Dans un article publié sur le site de France Inter, on apprend que le développement du jeu a coûté entre 6 et 7 millions d’euros. Soit un petit budget dans le monde du jeu vidéo, mais un budget conséquent dans le catalogue de Microids (et de Pendulo). Qui nous a déjà proposé des jeux de meilleure qualité, développés avec moins de moyens. Dans le même article, on apprend aussi que la suite du jeu, Le Lotus Bleu, est en phase de préproduction. On espère donc qu’il tirera les bonnes leçons de ce premier jet loupé…

Un jeu qui mélange les genres

Tintin Reporter : Les Cigares du Pharaon est rangé dans la catégorie action/aventure.

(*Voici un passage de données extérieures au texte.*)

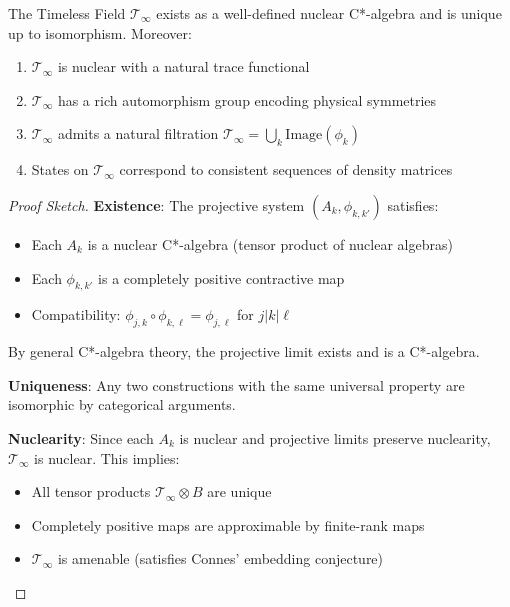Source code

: \begin{level3}
\begin{thm}\label{thm:existence-uniqueness}
The Timeless Field $\mathcal{T}_\infty$ exists as a well-defined nuclear C*-algebra and is unique up to isomorphism. Moreover:
\begin{enumerate}
\item $\mathcal{T}_\infty$ is nuclear with a natural trace functional
\item $\mathcal{T}_\infty$ has a rich automorphism group encoding physical symmetries
\item $\mathcal{T}_\infty$ admits a natural filtration $\mathcal{T}_\infty = \bigcup_k \text{Image}(\phi_k)$
\item States on $\mathcal{T}_\infty$ correspond to consistent sequences of density matrices
\end{enumerate}
\end{thm}

\begin{proof}[Proof Sketch]
\textbf{Existence}: The projective system $(A_k, \phi_{k,k'})$ satisfies:
\begin{itemize}
\item Each $A_k$ is a nuclear C*-algebra (tensor product of nuclear algebras)
\item Each $\phi_{k,k'}$ is a completely positive contractive map
\item Compatibility: $\phi_{j,k} \circ \phi_{k,\ell} = \phi_{j,\ell}$ for $j|k|\ell$
\end{itemize}

By general C*-algebra theory\cite{takesaki_theory_2002}, the projective limit exists and is a C*-algebra.

\textbf{Uniqueness}: Any two constructions with the same universal property are isomorphic by categorical arguments.

\textbf{Nuclearity}: Since each $A_k$ is nuclear and projective limits preserve nuclearity, $\mathcal{T}_\infty$ is nuclear. This implies:
\begin{itemize}
\item All tensor products $\mathcal{T}_\infty \otimes B$ are unique
\item Completely positive maps are approximable by finite-rank maps
\item $\mathcal{T}_\infty$ is amenable (satisfies Connes' embedding conjecture)
\end{itemize}


\end{proof}
\end{level3}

Pourtant, il mélange différents genres, différents types de jeu. Avec notamment des phases d’infiltration qui vous permettront d’incarner Milou, quelques courses poursuites avec QTE, et bien évidemment une floppée d’énigmes et puzzles divers. Ces derniers sont plutôt bien fichus, bien que relativement enfantins, mais dans l’ensemble, ça fonctionne. En revanche, notamment en début de jeu, les phases d’infiltration évoquées plus haut finissent par devenir longuettes, voire lassantes tant l’IA fait n’importe quoi. Soit les PNJ sont au taquet, soit ils sont bigleux, mais il n’y a pas de juste milieu.

D’autant que le jeu trouve de bonnes idées, mais peine parfois à les exploiter réellement à leur plein potentiel. C’est par exemple le cas du flair de Milou, qui vous permet de trouver des indices ou suivre des pistes… Mais dans les faits, quand on vous demande d’utiliser cette mécanique, elle ne sert à rien, ou à pas grand chose. Dommage, car des phases où l’on incarne ce bon vieux « Snowy » (dans la langue de Shakespeare) étaient prometteuses, et avaient un bon potentiel en matière de gameplay. Ici, l’intention est simplifiée en une vue FPS à hauteur de Fox Terrier. Très classique, la jouabilité avec Tintin fait le job, même si le reporter fait parfois preuve d’une inertie agaçante, voire punitive, lors des sauts.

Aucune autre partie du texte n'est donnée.